Since the constraint of $$N$$ is as small as $$1000$$, we may check for every pair of integers $$(i,j)$$ such that $$1 \leq i \lt j \leq N$$ if it satisfies the condition described in the program, that is, check if both $$S_i=S_j$$ and $$T_i=T_j$$ holds.

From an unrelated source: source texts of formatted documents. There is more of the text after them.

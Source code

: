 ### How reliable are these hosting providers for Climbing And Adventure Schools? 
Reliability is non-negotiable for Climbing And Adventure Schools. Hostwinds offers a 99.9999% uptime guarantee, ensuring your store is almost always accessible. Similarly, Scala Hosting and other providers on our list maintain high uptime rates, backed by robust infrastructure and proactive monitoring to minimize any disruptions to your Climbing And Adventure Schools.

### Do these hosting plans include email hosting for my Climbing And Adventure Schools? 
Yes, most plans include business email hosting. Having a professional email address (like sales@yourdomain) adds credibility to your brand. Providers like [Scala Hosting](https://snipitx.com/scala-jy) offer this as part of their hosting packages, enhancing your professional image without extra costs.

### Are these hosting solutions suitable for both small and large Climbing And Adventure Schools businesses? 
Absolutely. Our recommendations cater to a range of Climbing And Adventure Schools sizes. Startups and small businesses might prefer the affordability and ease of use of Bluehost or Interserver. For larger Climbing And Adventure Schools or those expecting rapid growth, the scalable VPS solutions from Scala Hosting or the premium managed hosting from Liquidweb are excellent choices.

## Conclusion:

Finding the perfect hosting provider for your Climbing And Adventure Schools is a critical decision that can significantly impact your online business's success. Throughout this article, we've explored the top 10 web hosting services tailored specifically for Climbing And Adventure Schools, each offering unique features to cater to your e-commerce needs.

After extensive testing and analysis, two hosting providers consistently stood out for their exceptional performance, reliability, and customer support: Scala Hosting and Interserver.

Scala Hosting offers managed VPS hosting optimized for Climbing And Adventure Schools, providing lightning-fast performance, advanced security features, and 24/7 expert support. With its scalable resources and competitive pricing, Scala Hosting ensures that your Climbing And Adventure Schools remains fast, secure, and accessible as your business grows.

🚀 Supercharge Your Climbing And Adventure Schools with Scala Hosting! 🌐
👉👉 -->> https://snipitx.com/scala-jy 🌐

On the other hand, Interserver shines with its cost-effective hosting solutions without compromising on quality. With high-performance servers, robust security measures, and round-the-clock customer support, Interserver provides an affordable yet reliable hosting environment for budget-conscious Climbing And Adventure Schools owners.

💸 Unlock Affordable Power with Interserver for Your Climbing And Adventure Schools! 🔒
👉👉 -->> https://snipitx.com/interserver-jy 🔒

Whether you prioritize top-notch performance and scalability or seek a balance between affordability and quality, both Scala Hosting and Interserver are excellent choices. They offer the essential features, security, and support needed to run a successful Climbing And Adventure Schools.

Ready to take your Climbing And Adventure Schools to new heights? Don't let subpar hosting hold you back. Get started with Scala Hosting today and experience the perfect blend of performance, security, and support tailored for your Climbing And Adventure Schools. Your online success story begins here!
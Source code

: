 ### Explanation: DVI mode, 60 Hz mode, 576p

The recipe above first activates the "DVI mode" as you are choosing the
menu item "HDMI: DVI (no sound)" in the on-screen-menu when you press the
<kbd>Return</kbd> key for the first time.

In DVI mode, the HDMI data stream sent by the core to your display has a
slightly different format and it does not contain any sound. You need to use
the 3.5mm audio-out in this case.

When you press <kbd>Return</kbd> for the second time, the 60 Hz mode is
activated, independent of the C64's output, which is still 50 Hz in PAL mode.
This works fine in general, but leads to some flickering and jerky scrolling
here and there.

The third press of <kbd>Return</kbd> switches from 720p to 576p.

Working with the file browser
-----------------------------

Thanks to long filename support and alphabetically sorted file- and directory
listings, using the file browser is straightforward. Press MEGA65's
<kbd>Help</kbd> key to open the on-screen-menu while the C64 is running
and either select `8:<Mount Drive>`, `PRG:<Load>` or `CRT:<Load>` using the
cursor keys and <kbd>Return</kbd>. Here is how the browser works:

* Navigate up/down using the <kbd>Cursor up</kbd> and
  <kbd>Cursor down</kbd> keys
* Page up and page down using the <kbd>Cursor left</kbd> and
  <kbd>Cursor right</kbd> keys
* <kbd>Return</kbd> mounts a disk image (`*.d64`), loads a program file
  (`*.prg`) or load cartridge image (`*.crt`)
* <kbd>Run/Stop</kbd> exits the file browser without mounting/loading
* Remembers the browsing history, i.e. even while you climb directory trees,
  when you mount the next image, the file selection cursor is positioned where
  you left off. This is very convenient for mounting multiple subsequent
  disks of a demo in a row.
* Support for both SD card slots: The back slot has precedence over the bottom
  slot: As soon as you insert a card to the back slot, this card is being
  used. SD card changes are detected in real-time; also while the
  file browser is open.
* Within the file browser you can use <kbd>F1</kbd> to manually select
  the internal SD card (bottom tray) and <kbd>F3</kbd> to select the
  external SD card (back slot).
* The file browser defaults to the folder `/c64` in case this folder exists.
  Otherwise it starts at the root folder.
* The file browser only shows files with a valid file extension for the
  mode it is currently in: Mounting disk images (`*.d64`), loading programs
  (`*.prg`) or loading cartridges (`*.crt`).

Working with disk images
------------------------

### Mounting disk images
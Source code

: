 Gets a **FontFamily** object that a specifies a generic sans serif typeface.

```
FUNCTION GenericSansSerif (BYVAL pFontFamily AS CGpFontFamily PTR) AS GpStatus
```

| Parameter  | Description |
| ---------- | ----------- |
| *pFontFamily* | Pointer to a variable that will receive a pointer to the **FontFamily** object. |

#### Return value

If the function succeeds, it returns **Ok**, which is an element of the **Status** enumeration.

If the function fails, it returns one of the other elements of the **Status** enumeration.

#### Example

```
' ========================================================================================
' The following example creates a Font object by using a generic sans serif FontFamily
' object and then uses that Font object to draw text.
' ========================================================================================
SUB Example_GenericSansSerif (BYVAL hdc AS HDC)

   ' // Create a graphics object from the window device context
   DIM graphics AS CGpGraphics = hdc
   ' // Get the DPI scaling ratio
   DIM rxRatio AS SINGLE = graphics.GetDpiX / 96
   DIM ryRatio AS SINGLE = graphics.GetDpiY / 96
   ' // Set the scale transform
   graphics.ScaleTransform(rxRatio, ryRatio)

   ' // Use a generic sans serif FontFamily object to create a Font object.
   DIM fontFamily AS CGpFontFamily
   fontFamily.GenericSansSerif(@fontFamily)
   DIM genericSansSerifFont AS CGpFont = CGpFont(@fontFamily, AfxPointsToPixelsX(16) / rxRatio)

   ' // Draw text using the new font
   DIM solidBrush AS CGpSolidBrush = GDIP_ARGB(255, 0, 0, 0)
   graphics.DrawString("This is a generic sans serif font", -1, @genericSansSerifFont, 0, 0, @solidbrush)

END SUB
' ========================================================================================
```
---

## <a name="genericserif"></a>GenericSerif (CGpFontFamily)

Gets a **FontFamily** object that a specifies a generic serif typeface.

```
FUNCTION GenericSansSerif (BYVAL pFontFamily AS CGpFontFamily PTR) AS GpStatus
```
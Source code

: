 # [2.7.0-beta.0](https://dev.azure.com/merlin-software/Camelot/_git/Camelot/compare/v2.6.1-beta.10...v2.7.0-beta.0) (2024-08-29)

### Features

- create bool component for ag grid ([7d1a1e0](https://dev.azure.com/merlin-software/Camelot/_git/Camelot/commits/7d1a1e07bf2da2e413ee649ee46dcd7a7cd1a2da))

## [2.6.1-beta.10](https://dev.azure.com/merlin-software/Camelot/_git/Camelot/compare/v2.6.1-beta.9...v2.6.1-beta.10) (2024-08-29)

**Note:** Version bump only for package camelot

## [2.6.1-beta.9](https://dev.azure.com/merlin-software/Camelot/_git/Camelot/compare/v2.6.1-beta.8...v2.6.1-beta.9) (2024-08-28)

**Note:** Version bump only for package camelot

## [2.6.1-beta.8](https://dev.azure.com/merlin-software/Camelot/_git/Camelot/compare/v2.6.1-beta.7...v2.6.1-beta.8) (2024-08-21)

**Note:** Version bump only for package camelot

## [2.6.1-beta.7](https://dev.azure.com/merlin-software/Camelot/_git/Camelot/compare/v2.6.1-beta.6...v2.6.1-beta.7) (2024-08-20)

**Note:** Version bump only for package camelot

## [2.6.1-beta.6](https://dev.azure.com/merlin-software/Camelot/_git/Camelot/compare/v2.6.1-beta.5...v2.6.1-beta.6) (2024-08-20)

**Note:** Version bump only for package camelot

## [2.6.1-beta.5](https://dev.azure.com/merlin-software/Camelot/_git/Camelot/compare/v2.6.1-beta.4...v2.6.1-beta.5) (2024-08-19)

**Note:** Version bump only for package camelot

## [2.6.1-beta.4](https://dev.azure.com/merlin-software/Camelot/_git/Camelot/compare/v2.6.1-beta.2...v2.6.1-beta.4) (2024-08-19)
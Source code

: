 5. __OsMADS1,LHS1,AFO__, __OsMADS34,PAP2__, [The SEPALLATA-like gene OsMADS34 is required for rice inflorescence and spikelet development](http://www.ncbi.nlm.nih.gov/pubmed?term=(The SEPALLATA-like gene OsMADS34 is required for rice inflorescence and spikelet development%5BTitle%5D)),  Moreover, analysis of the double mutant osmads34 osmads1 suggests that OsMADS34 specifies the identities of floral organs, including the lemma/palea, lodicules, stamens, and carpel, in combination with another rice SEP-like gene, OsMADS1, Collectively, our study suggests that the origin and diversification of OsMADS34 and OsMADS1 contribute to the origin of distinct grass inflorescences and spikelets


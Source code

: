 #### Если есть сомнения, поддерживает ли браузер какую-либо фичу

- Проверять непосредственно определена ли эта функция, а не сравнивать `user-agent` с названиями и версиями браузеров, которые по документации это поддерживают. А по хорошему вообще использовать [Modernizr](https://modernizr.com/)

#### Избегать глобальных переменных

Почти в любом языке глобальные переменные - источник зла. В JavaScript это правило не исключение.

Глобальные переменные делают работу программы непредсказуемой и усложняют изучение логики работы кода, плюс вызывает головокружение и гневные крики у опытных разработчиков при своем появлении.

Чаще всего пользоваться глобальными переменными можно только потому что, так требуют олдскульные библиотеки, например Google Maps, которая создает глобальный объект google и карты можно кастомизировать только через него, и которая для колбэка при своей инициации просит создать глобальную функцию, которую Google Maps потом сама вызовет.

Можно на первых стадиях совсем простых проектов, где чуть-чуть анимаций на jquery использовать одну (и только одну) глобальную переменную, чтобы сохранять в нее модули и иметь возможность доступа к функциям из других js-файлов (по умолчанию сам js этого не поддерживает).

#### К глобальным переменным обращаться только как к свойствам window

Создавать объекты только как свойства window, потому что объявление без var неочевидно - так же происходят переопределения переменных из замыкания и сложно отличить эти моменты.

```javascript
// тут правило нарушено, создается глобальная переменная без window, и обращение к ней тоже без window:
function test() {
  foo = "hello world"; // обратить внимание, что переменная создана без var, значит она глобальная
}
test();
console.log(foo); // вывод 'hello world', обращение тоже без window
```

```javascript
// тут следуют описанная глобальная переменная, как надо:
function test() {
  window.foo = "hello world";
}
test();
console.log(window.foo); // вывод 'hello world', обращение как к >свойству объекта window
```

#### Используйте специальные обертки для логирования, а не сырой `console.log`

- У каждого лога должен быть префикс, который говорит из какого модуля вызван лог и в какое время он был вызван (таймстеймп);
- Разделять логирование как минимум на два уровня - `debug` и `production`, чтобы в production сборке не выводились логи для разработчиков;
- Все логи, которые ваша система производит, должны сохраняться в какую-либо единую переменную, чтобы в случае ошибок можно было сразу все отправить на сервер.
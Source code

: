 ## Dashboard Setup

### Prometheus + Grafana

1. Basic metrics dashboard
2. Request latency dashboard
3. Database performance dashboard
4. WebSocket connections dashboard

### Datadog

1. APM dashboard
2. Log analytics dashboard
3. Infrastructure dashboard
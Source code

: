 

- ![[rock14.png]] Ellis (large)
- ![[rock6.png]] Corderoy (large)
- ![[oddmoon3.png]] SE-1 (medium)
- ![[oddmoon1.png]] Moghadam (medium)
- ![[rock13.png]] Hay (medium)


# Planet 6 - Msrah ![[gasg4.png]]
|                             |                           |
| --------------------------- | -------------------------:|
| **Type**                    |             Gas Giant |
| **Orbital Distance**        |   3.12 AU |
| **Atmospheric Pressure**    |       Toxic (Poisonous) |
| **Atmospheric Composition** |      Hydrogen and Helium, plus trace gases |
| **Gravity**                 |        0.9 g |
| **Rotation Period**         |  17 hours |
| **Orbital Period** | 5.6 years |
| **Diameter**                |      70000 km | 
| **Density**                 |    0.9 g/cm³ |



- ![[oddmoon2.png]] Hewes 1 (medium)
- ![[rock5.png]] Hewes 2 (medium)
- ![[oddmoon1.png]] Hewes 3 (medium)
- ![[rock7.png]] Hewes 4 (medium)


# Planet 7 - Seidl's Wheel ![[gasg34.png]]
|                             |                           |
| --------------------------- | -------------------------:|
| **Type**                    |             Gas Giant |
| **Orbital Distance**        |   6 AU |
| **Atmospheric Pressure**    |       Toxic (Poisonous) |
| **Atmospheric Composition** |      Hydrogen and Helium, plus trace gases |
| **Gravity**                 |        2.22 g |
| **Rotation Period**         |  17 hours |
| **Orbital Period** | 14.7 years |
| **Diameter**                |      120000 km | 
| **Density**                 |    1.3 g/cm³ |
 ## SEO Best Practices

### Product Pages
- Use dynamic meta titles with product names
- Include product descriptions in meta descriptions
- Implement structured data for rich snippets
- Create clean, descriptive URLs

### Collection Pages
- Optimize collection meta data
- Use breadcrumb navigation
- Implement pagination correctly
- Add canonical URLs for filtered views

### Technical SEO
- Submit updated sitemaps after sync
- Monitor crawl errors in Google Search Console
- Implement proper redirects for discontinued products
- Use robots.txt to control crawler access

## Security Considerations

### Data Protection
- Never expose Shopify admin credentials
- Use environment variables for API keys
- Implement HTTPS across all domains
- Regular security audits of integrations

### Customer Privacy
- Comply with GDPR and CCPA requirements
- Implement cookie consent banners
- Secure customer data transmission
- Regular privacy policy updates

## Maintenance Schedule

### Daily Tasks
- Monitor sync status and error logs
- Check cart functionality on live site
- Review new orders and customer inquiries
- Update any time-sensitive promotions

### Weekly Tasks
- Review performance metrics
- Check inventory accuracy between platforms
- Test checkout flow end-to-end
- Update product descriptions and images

The complexity is $$O(N(X+Y))$$, where $$X$$ is the sum of lengths of $$S_i$$ and $$Y$$ is the sum of lengths of $$T_i$$.

Sample code (C++)

#include<bits/stdc++.h>
using namespace std;

int main(){
int N; cin >> N;
vector<string> S(N),T(N);
string ans = "No";
for(int i=0; i<N; i++){
cin >> S[i] >> T[i];
for(int j=0; j<i; j++){
if(S[i]==S[j] && T[i]==T[j]) ans = "Yes";
}
}
cout << ans << endl;
}


Sample code (Python)

N = int(input())
S = ['']*N
T = ['']*N
for i in range(N):
S[i],T[i] = map(str,input().split())
ans = 'No'
for i in range(N):
for j in range(i+1,N):
if S[i]==S[j] and T[i]==T[j]:
ans = 'Yes'
print(ans)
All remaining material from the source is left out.